I was told an interesting fact that quadratic reciprocity follows from the modularity of the theta function $\theta(z) = \sum_{n \in \mathbb{Z}}e^{2\pi in^{2}z}$:
$$\theta(\gamma z) = \left(\frac{c}{d}\right)\epsilon_{d}^{-1}(cz+d)^{1/2}\theta(z)$$
where $\gamma = \begin{pmatrix} a & b \\\ c & d \end{pmatrix} \in \Gamma_{0}(4)$, $\left(\frac{c}{d}\right)$ is the extended Jacobi symbol, and $\epsilon_{d}$ is the normalized Gauss sum attached to the quadratic character $(-/d)$. The idea is to set $z = -p/q+\epsilon$ and let $\epsilon > 0$. From this one get's the Landsberg-Schaar relation $$\frac{1}{\sqrt{p}}\sum_{n = 0}^{p-1}e^{\frac{2\pi in^{2}q}{p}} = \frac{e^{\pi i/4}}{\sqrt{2q}}\sum_{n = 0}^{2q-1}e^{-\frac{\pi in^{2}p}{2q}}.$$ When $q = 1$ we get Gauss's evaulation of the quadratic gauss sum and quadratic reciprocity can be proven from this (this was the original post this).
I'm curious about the converse question so to speak. That is, what can you prove about the theta function from quadratic reciprocity. I think it boils down to that the nebentypus
$$\left(\frac{c}{d}\right)\epsilon_{d}^{-1}$$
is a homomorphism. So if $\gamma' = \begin{pmatrix} a' & b' \\\ c' & d' \end{pmatrix}$ then this is equivalent to showing
$$\left(\frac{c'a+d'c}{c'b+d'd}\right)\epsilon_{d'd}^{-1} = \left(\frac{c'}{d'}\right)\left(\frac{c}{d}\right)\epsilon_{d'}^{-1}\epsilon_{d}^{-1}$$
because $c$ and $c'$ are equivalent to $0$ modulo $4$.

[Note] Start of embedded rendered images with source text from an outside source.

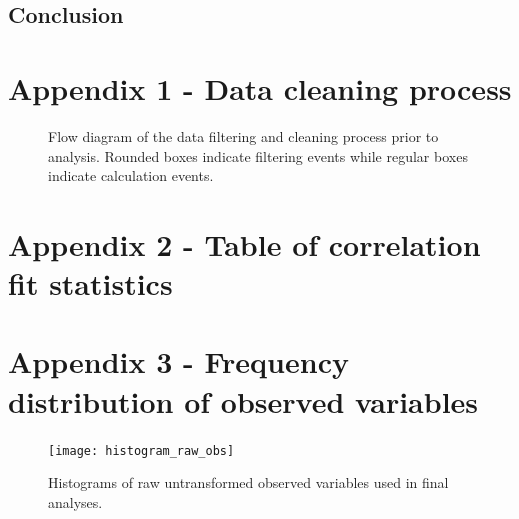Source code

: \documentclass[11pt,a4paper]{article}
\begin{document}





\subsection{Conclusion}



\newpage{}
\appendix{}

\section*{Appendix 1 - Data cleaning process}

\begin{figure}[H]
\centering
	
	\caption{Flow diagram of the data filtering and cleaning process prior to analysis. Rounded boxes indicate filtering events while regular boxes indicate calculation events.}
	\label{data_clean_flow}
\end{figure}

\section*{Appendix 2 - Table of correlation fit statistics}



\section*{Appendix 3 - Frequency distribution of observed variables}

\begin{figure}[H]
\centering
	\texttt{[image: histogram\_raw\_obs]}
	\caption{Histograms of raw untransformed observed variables used in final analyses.}
	\label{histogram_raw_obs}
\end{figure}
\end{document}
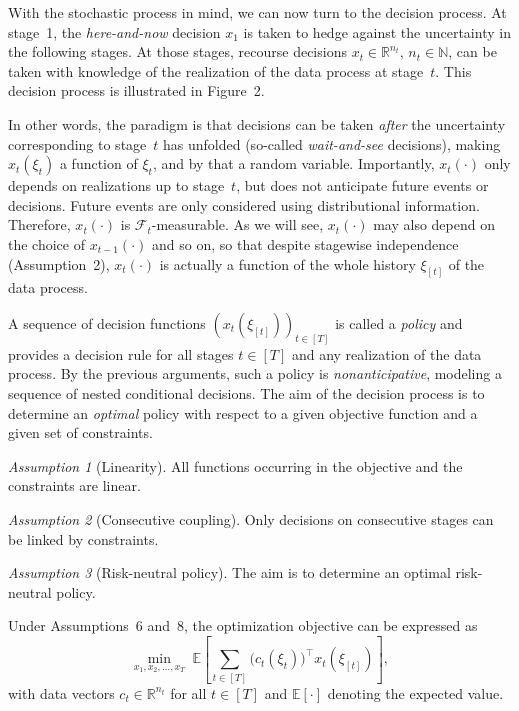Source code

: \documentclass{article}
\theoremstyle{remark}
\newtheorem{assumption}{Assumption}
\begin{document}
With the stochastic process in mind, we can now turn to the decision process. 
At stage~1, the \emph{here-and-now} decision $x_1$ is taken to hedge against the 
uncertainty in the following stages. At those stages, recourse decisions 
$x_t \in \mathbb{R}^{n_t}$, $n_t \in \mathbb{N}$, can be taken with knowledge of the 
realization of the data process at stage~$t$. This decision process is illustrated 
in Figure~2.

In other words, the paradigm is that decisions can be taken \emph{after} the 
uncertainty corresponding to stage~$t$ has unfolded (so-called \emph{wait-and-see} decisions), making $x_t(\xi_t)$ a function of $\xi_t$, and by that a random variable. Importantly, $x_t(\cdot)$ only depends on 
realizations up to stage~$t$, but does not anticipate future events or decisions. 
Future events are only considered using distributional information. Therefore, 
$x_t(\cdot)$ is $\mathcal{F}_t$-measurable. As we will see, $x_t(\cdot)$ 
may also depend on the choice of $x_{t-1}(\cdot)$ and so on, so that despite 
stagewise independence (Assumption~2), $x_t(\cdot)$ is actually a function of the 
whole history $\xi_{[t]}$ of the data process.

A sequence of decision functions $(x_t(\xi_{[t]}))_{t \in [T]}$ is called a 
\emph{policy} and provides a decision rule for all stages $t \in [T]$ and any 
realization of the data process. By the previous arguments, such a policy is 
\emph{nonanticipative}, modeling a sequence of nested conditional decisions. 
The aim of the decision process is to determine an \emph{optimal} policy with respect to a given objective function and a given set of constraints. 

\begin{assumption}[Linearity]
All functions occurring in the objective and the constraints are linear.
\end{assumption}

\begin{assumption}[Consecutive coupling]
Only decisions on consecutive stages can be linked by constraints.
\end{assumption}

\begin{assumption}[Risk-neutral policy]
The aim is to determine an optimal risk-neutral policy.
\end{assumption}

Under Assumptions~6 and~8, the optimization objective can be expressed as
\begin{equation}\label{eq:objective}
\min_{x_1,x_2,\ldots,x_T} \;
\mathbb{E}\!\left[
\sum_{t \in [T]} \big(c_t(\xi_t)\big)^{\top} x_t(\xi_{[t]})
\right],
\end{equation}
with data vectors $c_t \in \mathbb{R}^{n_t}$ for all $t \in [T]$ and $\mathbb{E}[\cdot]$ 
denoting the expected value.
\end{document}
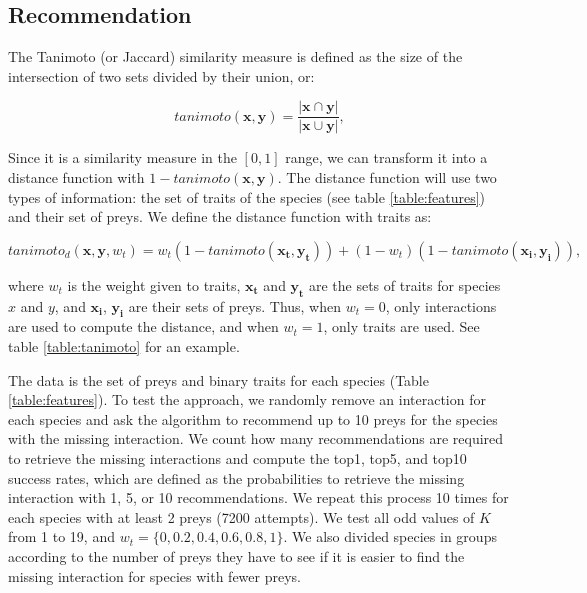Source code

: \documentclass[letterpaper]{article}
\begin{document}
\subsection{Recommendation}

The Tanimoto (or Jaccard) similarity measure is defined as the size of the
intersection of two sets divided by their union, or:

\begin{equation}
  tanimoto(\mathbf{x}, \mathbf{y}) = \frac{\left\vert\mathbf{x} \cap \mathbf{y}\right\vert}{\left\vert\mathbf{x} \cup \mathbf{y}\right\vert},
\end{equation}

Since it is a similarity measure in the $[0, 1]$ range, we can transform it
into a distance function with $1 - tanimoto(\mathbf{x}, \mathbf{y})$. The
distance function will use two types of information: the set of traits of the
species (see table \ref{table:features}) and their set of preys. We define the
distance function with traits as:

\begin{equation}
  tanimoto_d(\mathbf{x}, \mathbf{y}, w_t) = w_t(1 - tanimoto(\mathbf{x_t}, \mathbf{y_t})) + (1 - w_t)(1 - tanimoto(\mathbf{x_i}, \mathbf{y_i})),
\end{equation}

where $w_t$ is the weight given to traits, $\mathbf{x_t}$ and $\mathbf{y_t}$
are the sets of traits for species $x$ and $y$, and $\mathbf{x_i}$,
$\mathbf{y_i}$ are their sets of preys. Thus, when $w_t = 0$, only interactions
are used to compute the distance, and when $w_t = 1$, only traits are used. See
table \ref{table:tanimoto} for an example.

The data is the set of preys and binary traits for each species (Table
\ref{table:features}). To test the approach, we randomly remove an interaction
for each species and ask the algorithm to recommend up to 10 preys for the
species with the missing interaction. We count how many recommendations are
required to retrieve the missing interactions and compute the top1, top5, and
top10 success rates, which are defined as the probabilities to retrieve the
missing interaction with 1, 5, or 10 recommendations. We repeat this process 10
times for each species with at least 2 preys (7200 attempts). We test all odd
values of $K$ from 1 to 19, and $w_t = \{0, 0.2, 0.4, 0.6, 0.8, 1\}$. We also
divided species in groups according to the number of preys they have to see if
it is easier to find the missing interaction for species with fewer preys.
\end{document}

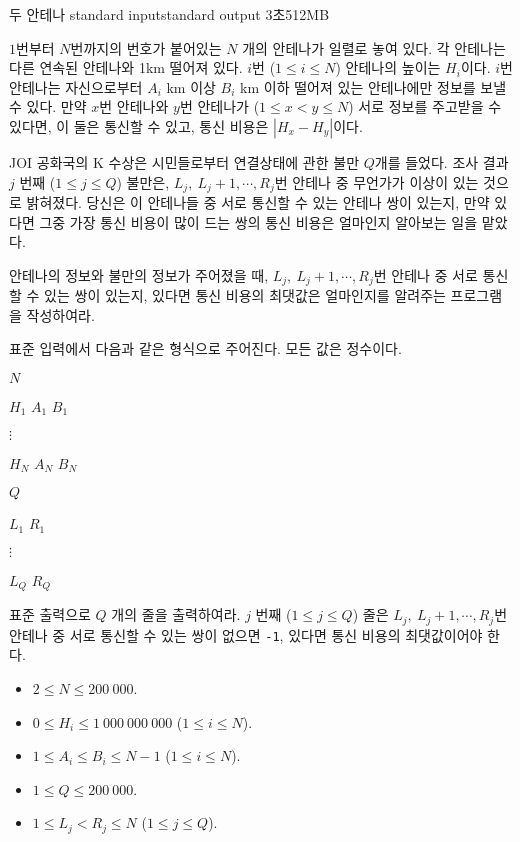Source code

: \begin{problem}{두 안테나}
	{standard input}{standard output}
	{3초}{512MB}{}
	
	$1$번부터 $N$번까지의 번호가 붙어있는 $N$ 개의 안테나가 일렬로 놓여 있다. 각 안테나는 다른 연속된 안테나와 1km 떨어져 있다. $i$번 ($1 \le i \le N$) 안테나의 높이는 $H_i$이다. $i$번 안테나는 자신으로부터 $A_i$ km 이상 $B_i$ km 이하 떨어져 있는 안테나에만 정보를 보낼 수 있다. 만약 $x$번 안테나와 $y$번 안테나가 ($1 \le x < y \le N$) 서로 정보를 주고받을 수 있다면, 이 둘은 통신할 수 있고, 통신 비용은 $|H_x - H_y|$이다.
	
	JOI 공화국의 K 수상은 시민들로부터 연결상태에 관한 불만 $Q$개를 들었다. 조사 결과 $j$ 번째 ($1 \le j \le Q$) 불만은, $L_j, \ L_j +1, \cdots, R_j$번 안테나 중 무언가가 이상이 있는 것으로 밝혀졌다. 당신은 이 안테나들 중 서로 통신할 수 있는 안테나 쌍이 있는지, 만약 있다면 그중 가장 통신 비용이 많이 드는 쌍의 통신 비용은 얼마인지 알아보는 일을 맡았다.
	
	안테나의 정보와 불만의 정보가 주어졌을 때, $L_j, \ L_j +1, \cdots, R_j$번 안테나 중 서로 통신할 수 있는 쌍이 있는지, 있다면 통신 비용의 최댓값은 얼마인지를 알려주는 프로그램을 작성하여라.
	
	\InputFile
	
	표준 입력에서 다음과 같은 형식으로 주어진다. 모든 값은 정수이다.

	$N$
	
	$H_1$ $A_1$ $B_1$
	
	$\vdots$
	
	$H_N$ $A_N$ $B_N$

	$Q$
	
	$L_1$ $R_1$
	
	$\vdots$
	
	$L_Q$ $R_Q$
	
	\OutputFile
	
	표준 출력으로 $Q$ 개의 줄을 출력하여라. $j$ 번째 ($1 \le j \le Q$) 줄은 $L_j, \ L_j +1, \cdots, R_j$번 안테나 중 서로 통신할 수 있는 쌍이 없으면 \texttt{-1}, 있다면 통신 비용의 최댓값이어야 한다.
	
	\Constraints
	
	\begin{itemize}
	
	\item $2 \le N \le 200\ 000$.
	\item $0 \le H_i \le 1\ 000\ 000\ 000$ ($1 \le i \le N$).
	\item $1 \le A_i \le B_i \le N-1$ ($1 \le i \le N$).
	\item $1 \le Q \le 200\ 000$.
	\item $1 \le L_j < R_j \le N$ ($1 \le j \le Q$).
		

\end{itemize}
\end{problem}
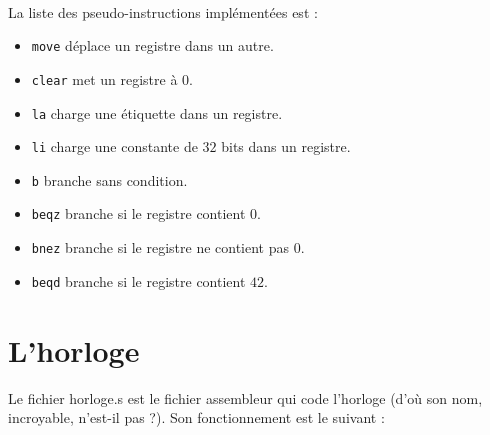 \documentclass[13pt]{article}
\begin{document}
\text{}\\
La liste des pseudo-instructions implémentées est :
\begin{itemize}
\item \texttt{move} déplace un registre dans un autre.
\item \texttt{clear} met un registre à $0$.
\item \texttt{la} charge une étiquette dans un registre.
\item \texttt{li} charge une constante de $32$ bits dans un registre.
\item \texttt{b} branche sans condition.
\item \texttt{beqz} branche si le registre contient $0$.
\item \texttt{bnez} branche si le registre ne contient pas $0$.
\item \texttt{beqd} branche si le registre contient $42$.
\end{itemize}

\section{L'horloge}

Le fichier horloge.s est le fichier assembleur qui code l'horloge (d'où son nom,
incroyable, n'est-il pas ?). Son fonctionnement est le suivant :
\end{document}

I've played around with this a lot and I can't seem to reduce it to quadratic reciprocity. Adding a multiple of the bottom of the symbol on the left to the top component doesnt do much because there is no information relating the primed letters to the nonprimed letters.